- **How to complete this task**:
What is needed is an exact retyping of each entry, pictures excluded.

Collected data:
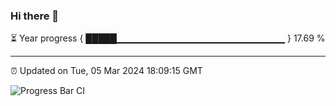 ### Hi there 👋

⏳ Year progress { █████▁▁▁▁▁▁▁▁▁▁▁▁▁▁▁▁▁▁▁▁▁▁▁▁▁ } 17.69 %

---

⏰ Updated on Tue, 05 Mar 2024 18:09:15 GMT

![Progress Bar CI](https://github.com/Shyam-Makwana/GitHub-Actions-Demo/workflows/Progress%20Bar%20CI/badge.svg)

- **Response for this exercise**:
 ### Hi there 👋

⏳ Year progress { █████▁▁▁▁▁▁▁▁▁▁▁▁▁▁▁▁▁▁▁▁▁▁▁▁▁ } 17.69 %

---

⏰ Updated on Tue, 05 Mar 2024 18:09:15 GMT

![Progress Bar CI](https://github.com/Shyam-Makwana/GitHub-Actions-Demo/workflows/Progress%20Bar%20CI/badge.svg)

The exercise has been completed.